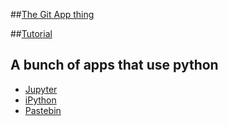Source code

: ##[The Git App thing](https://git-scm.com/download/)

##[Tutorial](https://www.youtube.com/watch?v=tRTckrrCME4)

## A bunch of apps that use python
* [Jupyter](http://jupyter.org)
* [iPython](http://ipython.org/notebook.html)
* [Pastebin](http://pastebin.com/Sbp52FP4)
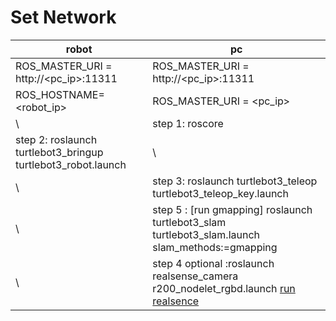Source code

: # Set Network
robot | pc 
---| --- 
ROS_MASTER_URI = http://<pc_ip>:11311 | ROS_MASTER_URI = http://<pc_ip>:11311
ROS_HOSTNAME=<robot_ip> | ROS_MASTER_URI = <pc_ip>
 \ | step 1: roscore
step 2: roslaunch turtlebot3_bringup turtlebot3_robot.launch | \
\ | step 3: roslaunch turtlebot3_teleop turtlebot3_teleop_key.launch
\ | step 5 : [run gmapping] roslaunch turtlebot3_slam turtlebot3_slam.launch slam_methods:=gmapping  
\ | step 4 optional :roslaunch realsense_camera r200_nodelet_rgbd.launch [run realsence](http://emanual.robotis.com/docs/en/platform/turtlebot3/appendix_realsense/#run-realsense_camera-node)
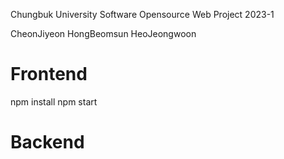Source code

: Chungbuk University Software
Opensource Web Project 2023-1

CheonJiyeon
HongBeomsun
HeoJeongwoon



# Frontend
npm install
npm start


# Backend
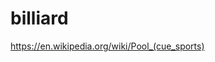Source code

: # billiard

<a href="https://en.wikipedia.org/wiki/Pool_(cue_sports)">https://en.wikipedia.org/wiki/Pool_(cue_sports)</a>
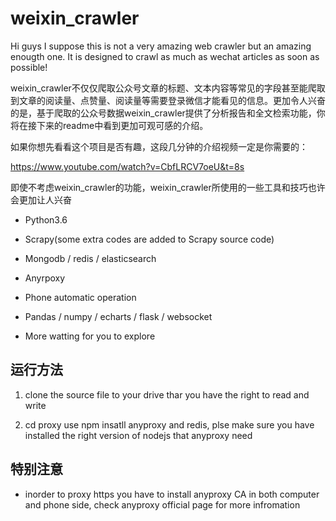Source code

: # weixin_crawler

Hi guys I suppose this is not a very amazing web crawler but an amazing enougth one. It is designed to crawl as much as wechat articles as soon as possible!

weixin_crawler不仅仅爬取公众号文章的标题、文本内容等常见的字段甚至能爬取到文章的阅读量、点赞量、阅读量等需要登录微信才能看见的信息。更加令人兴奋的是，基于爬取的公众号数据weixin_crawler提供了分析报告和全文检索功能，你将在接下来的readme中看到更加可观可感的介绍。

如果你想先看看这个项目是否有趣，这段几分钟的介绍视频一定是你需要的：

https://www.youtube.com/watch?v=CbfLRCV7oeU&t=8s

即使不考虑weixin_crawler的功能，weixin_crawler所使用的一些工具和技巧也许会更加让人兴奋

- Python3.6

- Scrapy(some extra codes are added to Scrapy source code)

- Mongodb / redis / elasticsearch

- Anyrpoxy

- Phone automatic operation

- Pandas / numpy / echarts / flask / websocket

- More watting for you to explore



## 运行方法

1. clone the source file to your drive thar you have the right to read and write

2. cd proxy use npm insatll anyproxy and redis, plse make sure you have installed the right version of nodejs that anyproxy need

## 特别注意

- inorder to proxy https you have to install anyproxy CA in both computer and phone side, check anyproxy official page for more infromation

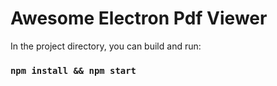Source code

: # Awesome Electron Pdf Viewer

In the project directory, you can build and run:

### `npm install && npm start` 
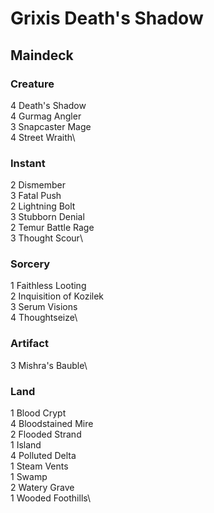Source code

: # Grixis Death's Shadow #

## Maindeck ##

### Creature ###
4 Death's Shadow\
4 Gurmag Angler\
3 Snapcaster Mage\
4 Street Wraith\

### Instant ###
2 Dismember\
3 Fatal Push\
2 Lightning Bolt\
3 Stubborn Denial\
2 Temur Battle Rage\
3 Thought Scour\

### Sorcery ###
1 Faithless Looting\
2 Inquisition of Kozilek\
3 Serum Visions\
4 Thoughtseize\

### Artifact ###
3 Mishra's Bauble\

### Land ###
1 Blood Crypt\
4 Bloodstained Mire\
2 Flooded Strand\
1 Island\
4 Polluted Delta\
1 Steam Vents\
1 Swamp\
2 Watery Grave\
1 Wooded Foothills\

» **EXERCISE DIRECTIONS**:
Show each line from the listing above that includes the word "watch".

» **WRITTEN REPLY**:
##[Tutorial](https://www.youtube.com/watch?v=tRTckrrCME4)
https://www.youtube.com/watch?v=CbfLRCV7oeU&t=8s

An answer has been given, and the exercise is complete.